LOS ANGELES (CN) - Writers who specialize on the Tiananmen Square Massacre claim in court that a Radio Free Asia reporter swiped 10 years of data from a flash drive and used it for a 14-part series on the radio website.

Renhua Wu and Liyong Sun sued Radio Free Asia and its reporter Can Long on Dec. 30 in Superior Court, seeking punitive damages for conversion and negligence.

Wu, of Los Angeles, says he is "a well-respected author of several books about the Tiananmen Square Massacre."

Sun, of Australia, "is renowned for his work in communicating with, and gathering information from, the rioters against June Fourth Tiananmen Square Massacre," he says in the complaint.

Sun says he spent more than 10 years collecting information about the Tiananmen Square protesters and their families, who authorized him to use the information, much of it never made public, "for the purpose of bringing aware of the world about their dire situation in China."

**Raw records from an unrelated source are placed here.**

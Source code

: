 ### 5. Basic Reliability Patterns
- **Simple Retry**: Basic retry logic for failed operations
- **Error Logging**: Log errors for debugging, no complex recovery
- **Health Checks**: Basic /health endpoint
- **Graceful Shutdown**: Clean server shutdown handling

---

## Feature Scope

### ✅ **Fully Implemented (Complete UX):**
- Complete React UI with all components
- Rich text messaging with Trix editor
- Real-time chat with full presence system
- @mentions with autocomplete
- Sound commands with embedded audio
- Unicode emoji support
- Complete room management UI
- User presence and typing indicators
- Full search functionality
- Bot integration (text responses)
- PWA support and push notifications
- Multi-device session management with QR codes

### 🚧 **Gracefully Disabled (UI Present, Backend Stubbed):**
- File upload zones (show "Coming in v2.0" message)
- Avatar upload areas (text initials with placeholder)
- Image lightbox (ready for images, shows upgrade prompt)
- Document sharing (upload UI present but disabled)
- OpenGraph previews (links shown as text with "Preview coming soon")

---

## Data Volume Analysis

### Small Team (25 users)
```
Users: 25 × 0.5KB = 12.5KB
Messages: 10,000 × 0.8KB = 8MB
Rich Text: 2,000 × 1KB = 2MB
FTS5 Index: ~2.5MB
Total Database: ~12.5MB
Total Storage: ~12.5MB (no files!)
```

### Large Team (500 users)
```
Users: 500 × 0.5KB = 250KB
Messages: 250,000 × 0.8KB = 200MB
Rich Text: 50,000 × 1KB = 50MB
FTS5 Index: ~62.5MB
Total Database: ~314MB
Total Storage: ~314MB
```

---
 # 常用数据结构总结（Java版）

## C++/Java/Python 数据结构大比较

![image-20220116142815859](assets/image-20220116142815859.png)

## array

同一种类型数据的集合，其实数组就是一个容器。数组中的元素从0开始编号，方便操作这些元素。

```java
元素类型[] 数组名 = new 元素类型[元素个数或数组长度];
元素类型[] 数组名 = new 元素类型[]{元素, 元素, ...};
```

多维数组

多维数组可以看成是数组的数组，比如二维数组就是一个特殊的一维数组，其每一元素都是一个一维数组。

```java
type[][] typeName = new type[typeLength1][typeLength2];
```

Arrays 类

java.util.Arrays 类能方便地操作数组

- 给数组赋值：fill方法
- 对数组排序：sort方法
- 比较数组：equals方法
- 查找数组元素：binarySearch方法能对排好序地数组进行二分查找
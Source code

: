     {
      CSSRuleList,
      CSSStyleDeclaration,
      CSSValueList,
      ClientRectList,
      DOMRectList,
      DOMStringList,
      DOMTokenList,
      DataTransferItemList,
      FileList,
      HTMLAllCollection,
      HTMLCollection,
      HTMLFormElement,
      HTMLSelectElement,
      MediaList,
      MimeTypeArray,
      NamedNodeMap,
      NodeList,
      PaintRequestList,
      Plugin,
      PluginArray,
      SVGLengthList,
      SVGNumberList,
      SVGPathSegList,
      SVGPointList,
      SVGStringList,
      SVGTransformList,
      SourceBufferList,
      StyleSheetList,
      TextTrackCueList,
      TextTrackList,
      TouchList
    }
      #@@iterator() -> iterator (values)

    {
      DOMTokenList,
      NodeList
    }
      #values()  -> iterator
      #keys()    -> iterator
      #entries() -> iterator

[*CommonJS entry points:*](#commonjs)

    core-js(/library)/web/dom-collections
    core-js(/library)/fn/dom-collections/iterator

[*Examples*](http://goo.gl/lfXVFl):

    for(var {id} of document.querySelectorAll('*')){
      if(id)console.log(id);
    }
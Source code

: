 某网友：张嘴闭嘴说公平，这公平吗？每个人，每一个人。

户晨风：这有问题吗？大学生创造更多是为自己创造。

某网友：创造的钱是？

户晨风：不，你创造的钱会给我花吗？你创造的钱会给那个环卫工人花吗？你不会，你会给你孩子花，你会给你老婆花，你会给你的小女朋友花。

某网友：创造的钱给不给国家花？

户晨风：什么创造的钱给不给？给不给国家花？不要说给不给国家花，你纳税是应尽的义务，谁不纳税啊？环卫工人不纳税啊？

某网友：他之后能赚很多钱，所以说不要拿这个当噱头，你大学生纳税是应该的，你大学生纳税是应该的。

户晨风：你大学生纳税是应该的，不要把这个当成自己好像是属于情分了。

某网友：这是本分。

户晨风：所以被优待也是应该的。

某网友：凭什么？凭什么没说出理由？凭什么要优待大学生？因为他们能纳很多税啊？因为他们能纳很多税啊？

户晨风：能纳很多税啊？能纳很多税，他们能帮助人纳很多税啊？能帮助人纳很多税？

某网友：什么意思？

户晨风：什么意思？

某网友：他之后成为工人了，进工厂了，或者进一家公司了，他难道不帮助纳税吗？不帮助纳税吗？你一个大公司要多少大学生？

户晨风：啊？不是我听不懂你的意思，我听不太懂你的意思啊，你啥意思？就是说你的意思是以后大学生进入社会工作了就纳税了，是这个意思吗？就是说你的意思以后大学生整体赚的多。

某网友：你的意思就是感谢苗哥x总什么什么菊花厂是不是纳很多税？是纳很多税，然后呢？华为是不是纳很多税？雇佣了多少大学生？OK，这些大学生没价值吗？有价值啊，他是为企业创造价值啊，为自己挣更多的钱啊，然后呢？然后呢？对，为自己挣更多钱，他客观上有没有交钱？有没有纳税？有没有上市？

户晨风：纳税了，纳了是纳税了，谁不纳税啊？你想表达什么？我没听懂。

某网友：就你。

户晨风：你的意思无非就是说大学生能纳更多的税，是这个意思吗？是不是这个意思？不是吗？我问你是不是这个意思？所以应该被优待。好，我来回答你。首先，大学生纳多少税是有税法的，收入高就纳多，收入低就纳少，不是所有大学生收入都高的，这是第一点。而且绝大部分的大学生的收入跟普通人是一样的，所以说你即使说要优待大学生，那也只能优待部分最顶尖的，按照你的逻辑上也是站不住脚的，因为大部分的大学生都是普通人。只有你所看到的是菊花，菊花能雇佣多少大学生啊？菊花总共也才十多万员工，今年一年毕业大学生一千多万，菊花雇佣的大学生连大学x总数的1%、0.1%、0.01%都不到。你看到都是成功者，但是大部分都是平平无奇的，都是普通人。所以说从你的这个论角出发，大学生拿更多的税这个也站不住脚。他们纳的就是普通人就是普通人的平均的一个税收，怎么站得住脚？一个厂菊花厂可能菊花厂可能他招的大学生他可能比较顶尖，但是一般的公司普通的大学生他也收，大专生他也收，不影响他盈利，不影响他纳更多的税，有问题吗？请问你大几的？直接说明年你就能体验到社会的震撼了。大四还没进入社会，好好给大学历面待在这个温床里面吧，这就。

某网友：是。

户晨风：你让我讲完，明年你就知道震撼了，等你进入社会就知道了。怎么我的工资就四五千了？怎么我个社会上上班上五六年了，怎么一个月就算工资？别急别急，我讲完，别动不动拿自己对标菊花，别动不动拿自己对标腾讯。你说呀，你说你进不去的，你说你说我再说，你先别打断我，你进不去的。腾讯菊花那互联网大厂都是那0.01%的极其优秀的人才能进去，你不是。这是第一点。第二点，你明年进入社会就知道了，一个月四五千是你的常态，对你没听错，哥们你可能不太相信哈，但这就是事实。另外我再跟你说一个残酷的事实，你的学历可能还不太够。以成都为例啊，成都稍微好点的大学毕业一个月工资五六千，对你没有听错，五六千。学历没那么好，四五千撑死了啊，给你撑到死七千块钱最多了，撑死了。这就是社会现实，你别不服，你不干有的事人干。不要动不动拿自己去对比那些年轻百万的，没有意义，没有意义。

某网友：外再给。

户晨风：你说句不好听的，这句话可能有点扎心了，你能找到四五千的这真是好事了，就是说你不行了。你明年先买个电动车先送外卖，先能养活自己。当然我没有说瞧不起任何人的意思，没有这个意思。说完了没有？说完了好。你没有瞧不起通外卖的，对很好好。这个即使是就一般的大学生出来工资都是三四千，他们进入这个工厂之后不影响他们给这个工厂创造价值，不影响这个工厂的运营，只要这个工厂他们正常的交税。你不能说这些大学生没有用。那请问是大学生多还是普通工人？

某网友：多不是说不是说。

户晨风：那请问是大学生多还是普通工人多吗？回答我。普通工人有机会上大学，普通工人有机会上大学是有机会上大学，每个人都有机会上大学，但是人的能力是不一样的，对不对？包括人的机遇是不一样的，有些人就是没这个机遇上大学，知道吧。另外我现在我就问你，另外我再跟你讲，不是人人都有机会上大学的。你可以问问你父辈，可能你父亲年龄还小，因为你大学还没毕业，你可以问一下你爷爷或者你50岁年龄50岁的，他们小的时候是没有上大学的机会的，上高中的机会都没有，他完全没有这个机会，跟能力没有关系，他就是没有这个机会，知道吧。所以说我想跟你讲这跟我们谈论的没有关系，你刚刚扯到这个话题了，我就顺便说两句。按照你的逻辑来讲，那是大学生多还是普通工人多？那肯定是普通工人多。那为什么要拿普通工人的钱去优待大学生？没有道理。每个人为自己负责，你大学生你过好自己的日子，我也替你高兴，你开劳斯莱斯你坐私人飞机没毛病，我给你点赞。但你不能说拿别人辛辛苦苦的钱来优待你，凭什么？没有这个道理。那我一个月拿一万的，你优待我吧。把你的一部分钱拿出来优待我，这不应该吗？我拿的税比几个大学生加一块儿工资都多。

No one, with the possible exception of the Chinese government, knows how many protesters were kill on June 4-5, 1989, though the estimates run from hundreds to thousands.

Sun says he came to Los Angeles in September 2014 and brought Wu a USB flash drive "with all of the data an information he had collected on it," so that he and Wu could "write and publish a new book about the rioters against Tiananmen Square Massacre and use the proceeds from the book selling to aid the education of their children."

Wu was living in the same house in West Covina with Long, the Radio Free Asia reporter, and told him about the book, according to the complaint.

On Sept. 16, 2014, the station's website published a report by Long and another staff reporter, revealing that Sun and Wu were going to write an publish a book called "Archives of the Rioters against June Fourth Massacre."

"Without being known to Mr. Wu, Mr. Long [had] secretly downloaded all the date in Mr. Wu's possession and took control of them," the complaint states.

Radio Free Asia eventually published 14 stories using their data, using the same title as their book-in-progress, the men say.

Wu says he wrote to RFA in February 2015, "demanding it to stop using the data and information Mr. Sun collected and to take all published episodes off online from [the] RFA website."

In a March 11 response, an attorney for RFA denied any wrongdoing, but agreed to change the title of the series, discontinue it and remove photos, the complaint states. But because RFA had divulged so much information, "Mr. Wu was not able to continue his writing and, as such, his writing plan was aborted," according to the complaint.

Wu and Sun claim RFA and Long published the stolen information "with oppression, fraud, malice, and in conscious disregard of the rights of plaintiffs."

They seek punitive damages for conversion and negligence.

Their attorney, Guodi Sun, of Arcadia, declined comment.

Radio Free Asia did not respond to a request for comment.